Work instructions:
Your answer should consist of every line from the records that holds the string "between".

(Beginning of Data for analysis)

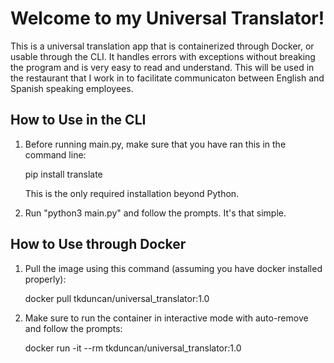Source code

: # Welcome to my Universal Translator!

This is a universal translation app that is containerized through Docker, or usable through the CLI.
It handles errors with exceptions without breaking the program and is very easy to read and understand.
This will be used in the restaurant that I work in to facilitate communicaton between English and 
Spanish speaking employees.


## How to Use in the CLI

1.  Before running main.py, make sure that you have ran this in the command line:

    pip install translate

    This is the only required installation beyond Python.

2.  Run "python3 main.py" and follow the prompts. It's that simple.


## How to Use through Docker

1.  Pull the image using this command (assuming you have docker installed properly):

    docker pull tkduncan/universal_translator:1.0

2.  Make sure to run the container in interactive mode with auto-remove and follow the prompts:

    docker run -it --rm tkduncan/universal_translator:1.0
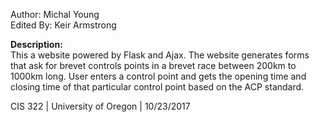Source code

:Author: Michal Young
<br />Edited By: Keir Armstrong

**Description:**
<br />
This a website powered by Flask and Ajax.
The website generates forms that ask for brevet controls points
in a brevet race between 200km to 1000km long. User enters a control
point and gets the opening time and closing time of that particular control point
based on the ACP standard.

CIS 322 |
University of Oregon |
10/23/2017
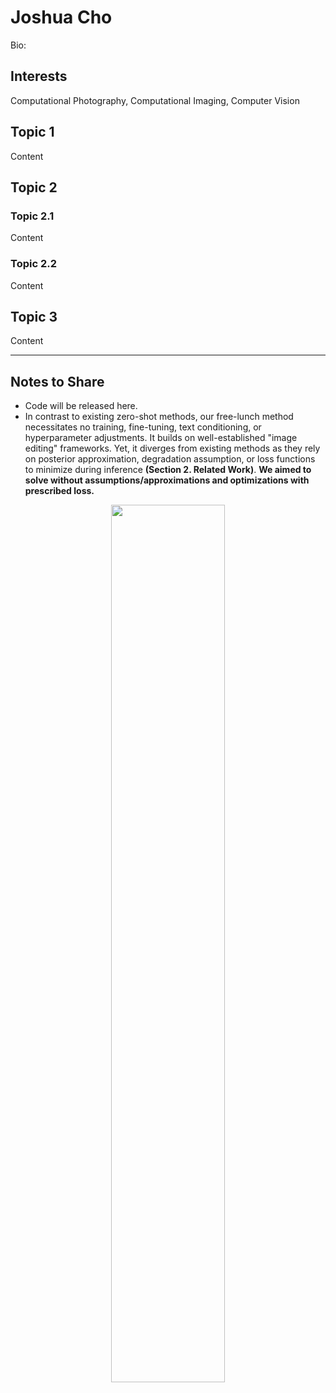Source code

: # Joshua Cho

Bio:

## Interests
Computational Photography, Computational Imaging, Computer Vision

## Topic 1
Content

## Topic 2

### Topic 2.1
Content

### Topic 2.2
Content

## Topic 3
Content

---
## Notes to Share
- Code will be released here.
- In contrast to existing zero-shot methods, our free-lunch method necessitates no training, fine-tuning, text conditioning, or hyperparameter adjustments. It builds on well-established "image editing" frameworks. Yet, it diverges from existing methods as they rely on posterior approximation, degradation assumption, or loss functions to minimize during inference **(Section 2. Related Work)**. **We aimed to solve without assumptions/approximations and optimizations with prescribed loss.**

<div align="center">
  <img src="https://github.com/user-attachments/assets/058984ea-1051-471d-b1dd-70a1dd28be63" width="60%" />
</div>


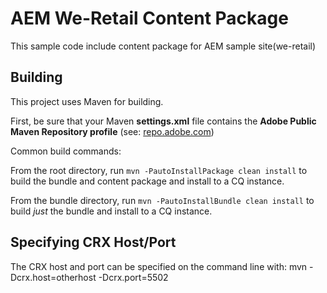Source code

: 


AEM We-Retail Content Package
========
This sample code include content package for AEM sample site(we-retail)

Building
--------

This project uses Maven for building. 

First, be sure that your Maven **settings.xml** file contains the **Adobe Public Maven Repository profile** (see:  [repo.adobe.com](https://repo.adobe.com "Adobe Public Maven Repository"))


Common build commands:

From the root directory, run ``mvn -PautoInstallPackage clean install`` to build the bundle and content package and install to a CQ instance.

From the bundle directory, run ``mvn -PautoInstallBundle clean install`` to build *just* the bundle and install to a CQ instance.


Specifying CRX Host/Port
------------------------

The CRX host and port can be specified on the command line with:
mvn -Dcrx.host=otherhost -Dcrx.port=5502 <goals>


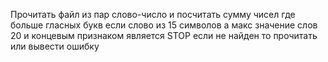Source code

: Прочитать файл из пар слово-число и посчитать сумму чисел где больше гласных букв если слово из 15  символов а макс значение слов 20 и концевым признаком является STOP если не найден то прочитать или вывести ошибку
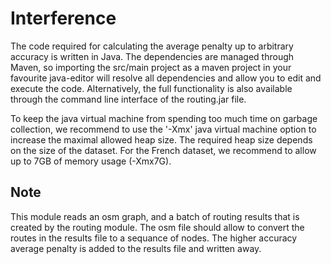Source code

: # Interference
The code required for calculating the average penalty up to arbitrary accuracy is written in Java. The dependencies are managed through Maven, so importing the src/main project as a maven project in your favourite java-editor will resolve all dependencies and allow you to edit and execute the code.
Alternatively, the full functionality is also available through the command line interface of the routing.jar file.

To keep the java virtual machine from spending too much time on garbage collection, we recommend to use the '-Xmx' java virtual machine option to increase the maximal allowed heap size.
The required heap size depends on the size of the dataset. For the French dataset, we recommend to allow up to 7GB of memory usage (-Xmx7G).

## Note
This module reads an osm graph, and a batch of routing results that is created by the routing module. The osm file should allow to convert the routes in the results file to a sequance of nodes.
The higher accuracy average penalty is added to the results file and written away.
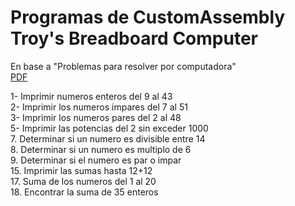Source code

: # Programas de CustomAssembly Troy's Breadboard Computer <br/>

En base a "Problemas para resolver por computadora"<br/>
[PDF](https://drive.google.com/file/d/1efOHOLvFJGpSsO0gv8HOPNdins-AaOPX/view)

1- Imprimir numeros enteros del 9 al 43<br/>
2- Imprimir los numeros impares del 7 al 51<br/>
3- Imprimir los numeros pares del 2 al 48<br/>
5- Imprimir las potencias del 2 sin exceder 1000<br/>
7. Determinar si un numero es divisible entre 14<br/>
8. Determinar si un numero es multiplo de 6<br/>
9. Determinar si el numero es par o impar<br/>
15. Imprimir las sumas hasta 12+12<br/>
17. Suma de los numeros del 1 al 20<br/>
18. Encontrar la suma de 35 enteros<br/>
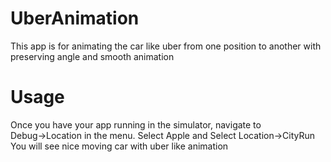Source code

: # UberAnimation
This app is for animating the car like uber from one position to another with preserving angle and smooth animation

# Usage 

Once you have your app running in the simulator, navigate to Debug→Location in the menu. Select Apple and Select Location->CityRun
You will see nice moving car with uber like animation

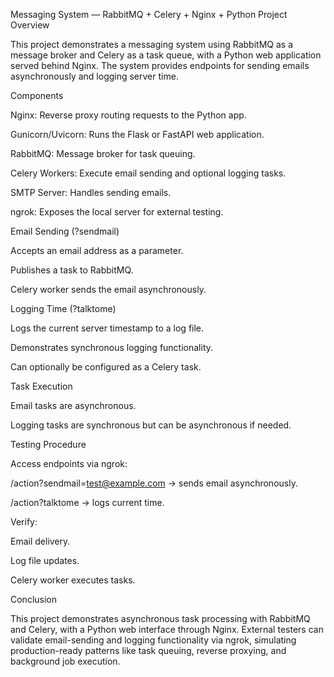 Messaging System — RabbitMQ + Celery + Nginx + Python
Project Overview

This project demonstrates a messaging system using RabbitMQ as a message broker and Celery as a task queue, with a Python web application served behind Nginx. The system provides endpoints for sending emails asynchronously and logging server time.

Components

Nginx: Reverse proxy routing requests to the Python app.

Gunicorn/Uvicorn: Runs the Flask or FastAPI web application.

RabbitMQ: Message broker for task queuing.

Celery Workers: Execute email sending and optional logging tasks.

SMTP Server: Handles sending emails.

ngrok: Exposes the local server for external testing.

Email Sending (?sendmail)

Accepts an email address as a parameter.

Publishes a task to RabbitMQ.

Celery worker sends the email asynchronously.

Logging Time (?talktome)

Logs the current server timestamp to a log file.

Demonstrates synchronous logging functionality.

Can optionally be configured as a Celery task.

Task Execution

Email tasks are asynchronous.

Logging tasks are synchronous but can be asynchronous if needed.

Testing Procedure

Access endpoints via ngrok:

/action?sendmail=test@example.com → sends email asynchronously.

/action?talktome → logs current time.

Verify:

Email delivery.

Log file updates.

Celery worker executes tasks.

Conclusion

This project demonstrates asynchronous task processing with RabbitMQ and Celery, with a Python web interface through Nginx. External testers can validate email-sending and logging functionality via ngrok, simulating production-ready patterns like task queuing, reverse proxying, and background job execution.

(End of Data for analysis)

Output for this exercise:
This will be used in the restaurant that I work in to facilitate communicaton between English and 
in a brevet race between 200km to 1000km long. User enters a control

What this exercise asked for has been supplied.